▸ **Assignment**
Transcribe the records below. Leave every word as it is.

[Stored data]
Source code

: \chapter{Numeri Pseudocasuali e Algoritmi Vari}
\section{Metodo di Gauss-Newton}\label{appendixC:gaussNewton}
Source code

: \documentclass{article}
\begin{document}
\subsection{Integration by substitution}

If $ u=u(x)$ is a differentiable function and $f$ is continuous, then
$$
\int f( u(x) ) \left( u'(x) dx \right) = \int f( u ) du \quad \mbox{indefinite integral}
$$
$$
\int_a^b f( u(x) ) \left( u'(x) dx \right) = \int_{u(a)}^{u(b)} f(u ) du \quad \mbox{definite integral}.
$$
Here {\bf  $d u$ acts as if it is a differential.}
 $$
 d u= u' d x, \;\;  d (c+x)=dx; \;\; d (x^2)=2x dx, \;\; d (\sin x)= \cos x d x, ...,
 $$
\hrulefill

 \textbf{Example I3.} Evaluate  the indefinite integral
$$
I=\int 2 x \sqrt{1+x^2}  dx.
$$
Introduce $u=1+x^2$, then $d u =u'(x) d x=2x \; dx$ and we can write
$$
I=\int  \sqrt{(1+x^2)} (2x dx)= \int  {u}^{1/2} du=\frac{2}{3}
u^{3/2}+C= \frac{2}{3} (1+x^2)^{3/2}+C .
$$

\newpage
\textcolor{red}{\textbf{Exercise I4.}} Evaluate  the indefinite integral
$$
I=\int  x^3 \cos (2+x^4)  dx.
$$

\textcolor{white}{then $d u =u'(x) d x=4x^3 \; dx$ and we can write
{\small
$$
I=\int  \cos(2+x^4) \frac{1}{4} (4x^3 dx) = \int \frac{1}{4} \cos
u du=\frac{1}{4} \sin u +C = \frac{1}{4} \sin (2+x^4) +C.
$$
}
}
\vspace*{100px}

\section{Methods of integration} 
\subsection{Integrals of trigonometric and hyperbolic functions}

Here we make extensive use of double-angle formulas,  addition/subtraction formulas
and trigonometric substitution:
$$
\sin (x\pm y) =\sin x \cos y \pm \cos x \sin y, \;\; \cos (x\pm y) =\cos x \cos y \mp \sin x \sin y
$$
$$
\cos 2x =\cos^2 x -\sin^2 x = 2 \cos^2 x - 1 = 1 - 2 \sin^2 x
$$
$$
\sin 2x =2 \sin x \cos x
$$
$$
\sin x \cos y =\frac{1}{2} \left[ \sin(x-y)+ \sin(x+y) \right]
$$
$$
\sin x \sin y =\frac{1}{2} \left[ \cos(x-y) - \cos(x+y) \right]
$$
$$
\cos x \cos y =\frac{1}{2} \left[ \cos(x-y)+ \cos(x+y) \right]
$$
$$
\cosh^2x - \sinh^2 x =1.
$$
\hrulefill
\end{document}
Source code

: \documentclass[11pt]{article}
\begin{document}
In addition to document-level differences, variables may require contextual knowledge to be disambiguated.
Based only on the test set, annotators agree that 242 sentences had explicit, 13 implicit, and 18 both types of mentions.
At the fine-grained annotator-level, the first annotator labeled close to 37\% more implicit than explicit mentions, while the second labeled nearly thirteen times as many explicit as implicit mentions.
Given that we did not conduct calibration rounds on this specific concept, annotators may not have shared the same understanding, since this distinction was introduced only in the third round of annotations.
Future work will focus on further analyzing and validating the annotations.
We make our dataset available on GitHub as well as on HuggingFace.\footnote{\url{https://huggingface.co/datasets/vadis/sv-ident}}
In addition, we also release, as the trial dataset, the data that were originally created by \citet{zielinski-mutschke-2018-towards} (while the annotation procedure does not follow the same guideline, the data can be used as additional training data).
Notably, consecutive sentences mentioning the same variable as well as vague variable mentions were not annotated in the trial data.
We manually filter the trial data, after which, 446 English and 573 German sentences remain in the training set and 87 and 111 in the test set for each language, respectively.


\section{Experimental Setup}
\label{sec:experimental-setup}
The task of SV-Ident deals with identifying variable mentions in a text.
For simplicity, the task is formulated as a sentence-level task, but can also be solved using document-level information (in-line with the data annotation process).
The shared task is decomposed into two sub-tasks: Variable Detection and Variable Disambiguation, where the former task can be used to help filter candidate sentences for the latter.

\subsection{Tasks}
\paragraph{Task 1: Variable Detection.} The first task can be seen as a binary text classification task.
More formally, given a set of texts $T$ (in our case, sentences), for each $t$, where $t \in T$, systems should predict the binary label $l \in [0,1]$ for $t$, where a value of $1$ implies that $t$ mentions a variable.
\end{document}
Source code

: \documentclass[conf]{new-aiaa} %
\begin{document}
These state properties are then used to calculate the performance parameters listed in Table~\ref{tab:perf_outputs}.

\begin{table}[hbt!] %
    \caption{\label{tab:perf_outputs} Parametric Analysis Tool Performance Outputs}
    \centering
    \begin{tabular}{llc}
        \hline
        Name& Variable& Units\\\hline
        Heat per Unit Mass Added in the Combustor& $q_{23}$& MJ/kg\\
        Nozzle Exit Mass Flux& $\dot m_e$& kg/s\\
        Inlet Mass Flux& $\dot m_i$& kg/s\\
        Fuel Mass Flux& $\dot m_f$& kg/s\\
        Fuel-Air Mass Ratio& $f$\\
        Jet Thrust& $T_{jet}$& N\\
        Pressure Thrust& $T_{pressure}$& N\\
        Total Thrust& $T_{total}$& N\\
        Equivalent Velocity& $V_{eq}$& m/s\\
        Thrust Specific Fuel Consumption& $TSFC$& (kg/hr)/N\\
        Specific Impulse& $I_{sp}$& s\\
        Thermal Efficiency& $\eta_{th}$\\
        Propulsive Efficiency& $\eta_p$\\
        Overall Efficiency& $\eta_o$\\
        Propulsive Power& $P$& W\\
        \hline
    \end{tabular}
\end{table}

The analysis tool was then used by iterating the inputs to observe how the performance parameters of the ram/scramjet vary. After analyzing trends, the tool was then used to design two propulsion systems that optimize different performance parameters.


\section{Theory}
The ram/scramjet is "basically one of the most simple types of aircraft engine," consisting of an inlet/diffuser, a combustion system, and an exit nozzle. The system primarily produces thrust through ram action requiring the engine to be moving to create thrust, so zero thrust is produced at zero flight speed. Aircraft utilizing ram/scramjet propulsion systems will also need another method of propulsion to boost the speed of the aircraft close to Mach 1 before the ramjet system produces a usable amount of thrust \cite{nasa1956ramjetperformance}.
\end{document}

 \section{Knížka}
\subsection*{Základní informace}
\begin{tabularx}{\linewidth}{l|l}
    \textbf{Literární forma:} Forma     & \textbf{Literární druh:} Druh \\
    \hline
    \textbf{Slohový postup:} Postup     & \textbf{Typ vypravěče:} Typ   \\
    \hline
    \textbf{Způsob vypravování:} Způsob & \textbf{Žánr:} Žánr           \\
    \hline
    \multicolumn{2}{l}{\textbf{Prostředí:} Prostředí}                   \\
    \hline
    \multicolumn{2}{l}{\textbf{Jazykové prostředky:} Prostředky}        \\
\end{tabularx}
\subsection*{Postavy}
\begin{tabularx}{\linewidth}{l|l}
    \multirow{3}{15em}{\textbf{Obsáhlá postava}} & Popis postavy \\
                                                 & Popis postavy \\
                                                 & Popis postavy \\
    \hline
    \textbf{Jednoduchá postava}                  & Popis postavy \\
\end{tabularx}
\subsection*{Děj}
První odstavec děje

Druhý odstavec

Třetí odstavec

▸ **Exercise result**
Source code

: \chapter{Numeri Pseudocasuali e Algoritmi Vari}
\section{Metodo di Gauss-Newton}\label{appendixC:gaussNewton}
Source code

: \documentclass{article}
\begin{document}
\subsection{Integration by substitution}

If $ u=u(x)$ is a differentiable function and $f$ is continuous, then
$$
\int f( u(x) ) \left( u'(x) dx \right) = \int f( u ) du \quad \mbox{indefinite integral}
$$
$$
\int_a^b f( u(x) ) \left( u'(x) dx \right) = \int_{u(a)}^{u(b)} f(u ) du \quad \mbox{definite integral}.
$$
Here {\bf  $d u$ acts as if it is a differential.}
 $$
 d u= u' d x, \;\;  d (c+x)=dx; \;\; d (x^2)=2x dx, \;\; d (\sin x)= \cos x d x, ...,
 $$
\hrulefill

 \textbf{Example I3.} Evaluate  the indefinite integral
$$
I=\int 2 x \sqrt{1+x^2}  dx.
$$
Introduce $u=1+x^2$, then $d u =u'(x) d x=2x \; dx$ and we can write
$$
I=\int  \sqrt{(1+x^2)} (2x dx)= \int  {u}^{1/2} du=\frac{2}{3}
u^{3/2}+C= \frac{2}{3} (1+x^2)^{3/2}+C .
$$

\newpage
\textcolor{red}{\textbf{Exercise I4.}} Evaluate  the indefinite integral
$$
I=\int  x^3 \cos (2+x^4)  dx.
$$

\textcolor{white}{then $d u =u'(x) d x=4x^3 \; dx$ and we can write
{\small
$$
I=\int  \cos(2+x^4) \frac{1}{4} (4x^3 dx) = \int \frac{1}{4} \cos
u du=\frac{1}{4} \sin u +C = \frac{1}{4} \sin (2+x^4) +C.
$$
}
}
\vspace*{100px}

\section{Methods of integration} 
\subsection{Integrals of trigonometric and hyperbolic functions}

Here we make extensive use of double-angle formulas,  addition/subtraction formulas
and trigonometric substitution:
$$
\sin (x\pm y) =\sin x \cos y \pm \cos x \sin y, \;\; \cos (x\pm y) =\cos x \cos y \mp \sin x \sin y
$$
$$
\cos 2x =\cos^2 x -\sin^2 x = 2 \cos^2 x - 1 = 1 - 2 \sin^2 x
$$
$$
\sin 2x =2 \sin x \cos x
$$
$$
\sin x \cos y =\frac{1}{2} \left[ \sin(x-y)+ \sin(x+y) \right]
$$
$$
\sin x \sin y =\frac{1}{2} \left[ \cos(x-y) - \cos(x+y) \right]
$$
$$
\cos x \cos y =\frac{1}{2} \left[ \cos(x-y)+ \cos(x+y) \right]
$$
$$
\cosh^2x - \sinh^2 x =1.
$$
\hrulefill
\end{document}
Source code

: \documentclass[11pt]{article}
\begin{document}
In addition to document-level differences, variables may require contextual knowledge to be disambiguated.
Based only on the test set, annotators agree that 242 sentences had explicit, 13 implicit, and 18 both types of mentions.
At the fine-grained annotator-level, the first annotator labeled close to 37\% more implicit than explicit mentions, while the second labeled nearly thirteen times as many explicit as implicit mentions.
Given that we did not conduct calibration rounds on this specific concept, annotators may not have shared the same understanding, since this distinction was introduced only in the third round of annotations.
Future work will focus on further analyzing and validating the annotations.
We make our dataset available on GitHub as well as on HuggingFace.\footnote{\url{https://huggingface.co/datasets/vadis/sv-ident}}
In addition, we also release, as the trial dataset, the data that were originally created by \citet{zielinski-mutschke-2018-towards} (while the annotation procedure does not follow the same guideline, the data can be used as additional training data).
Notably, consecutive sentences mentioning the same variable as well as vague variable mentions were not annotated in the trial data.
We manually filter the trial data, after which, 446 English and 573 German sentences remain in the training set and 87 and 111 in the test set for each language, respectively.


\section{Experimental Setup}
\label{sec:experimental-setup}
The task of SV-Ident deals with identifying variable mentions in a text.
For simplicity, the task is formulated as a sentence-level task, but can also be solved using document-level information (in-line with the data annotation process).
The shared task is decomposed into two sub-tasks: Variable Detection and Variable Disambiguation, where the former task can be used to help filter candidate sentences for the latter.

\subsection{Tasks}
\paragraph{Task 1: Variable Detection.} The first task can be seen as a binary text classification task.
More formally, given a set of texts $T$ (in our case, sentences), for each $t$, where $t \in T$, systems should predict the binary label $l \in [0,1]$ for $t$, where a value of $1$ implies that $t$ mentions a variable.
\end{document}
Source code

: \documentclass[conf]{new-aiaa} %
\begin{document}
These state properties are then used to calculate the performance parameters listed in Table~\ref{tab:perf_outputs}.

\begin{table}[hbt!] %
    \caption{\label{tab:perf_outputs} Parametric Analysis Tool Performance Outputs}
    \centering
    \begin{tabular}{llc}
        \hline
        Name& Variable& Units\\\hline
        Heat per Unit Mass Added in the Combustor& $q_{23}$& MJ/kg\\
        Nozzle Exit Mass Flux& $\dot m_e$& kg/s\\
        Inlet Mass Flux& $\dot m_i$& kg/s\\
        Fuel Mass Flux& $\dot m_f$& kg/s\\
        Fuel-Air Mass Ratio& $f$\\
        Jet Thrust& $T_{jet}$& N\\
        Pressure Thrust& $T_{pressure}$& N\\
        Total Thrust& $T_{total}$& N\\
        Equivalent Velocity& $V_{eq}$& m/s\\
        Thrust Specific Fuel Consumption& $TSFC$& (kg/hr)/N\\
        Specific Impulse& $I_{sp}$& s\\
        Thermal Efficiency& $\eta_{th}$\\
        Propulsive Efficiency& $\eta_p$\\
        Overall Efficiency& $\eta_o$\\
        Propulsive Power& $P$& W\\
        \hline
    \end{tabular}
\end{table}

The analysis tool was then used by iterating the inputs to observe how the performance parameters of the ram/scramjet vary. After analyzing trends, the tool was then used to design two propulsion systems that optimize different performance parameters.


\section{Theory}
The ram/scramjet is "basically one of the most simple types of aircraft engine," consisting of an inlet/diffuser, a combustion system, and an exit nozzle. The system primarily produces thrust through ram action requiring the engine to be moving to create thrust, so zero thrust is produced at zero flight speed. Aircraft utilizing ram/scramjet propulsion systems will also need another method of propulsion to boost the speed of the aircraft close to Mach 1 before the ramjet system produces a usable amount of thrust \cite{nasa1956ramjetperformance}.
\end{document}

 \section{Knížka}
\subsection*{Základní informace}
\begin{tabularx}{\linewidth}{l|l}
    \textbf{Literární forma:} Forma     & \textbf{Literární druh:} Druh \\
    \hline
    \textbf{Slohový postup:} Postup     & \textbf{Typ vypravěče:} Typ   \\
    \hline
    \textbf{Způsob vypravování:} Způsob & \textbf{Žánr:} Žánr           \\
    \hline
    \multicolumn{2}{l}{\textbf{Prostředí:} Prostředí}                   \\
    \hline
    \multicolumn{2}{l}{\textbf{Jazykové prostředky:} Prostředky}        \\
\end{tabularx}
\subsection*{Postavy}
\begin{tabularx}{\linewidth}{l|l}
    \multirow{3}{15em}{\textbf{Obsáhlá postava}} & Popis postavy \\
                                                 & Popis postavy \\
                                                 & Popis postavy \\
    \hline
    \textbf{Jednoduchá postava}                  & Popis postavy \\
\end{tabularx}
\subsection*{Děj}
První odstavec děje

Druhý odstavec

Třetí odstavec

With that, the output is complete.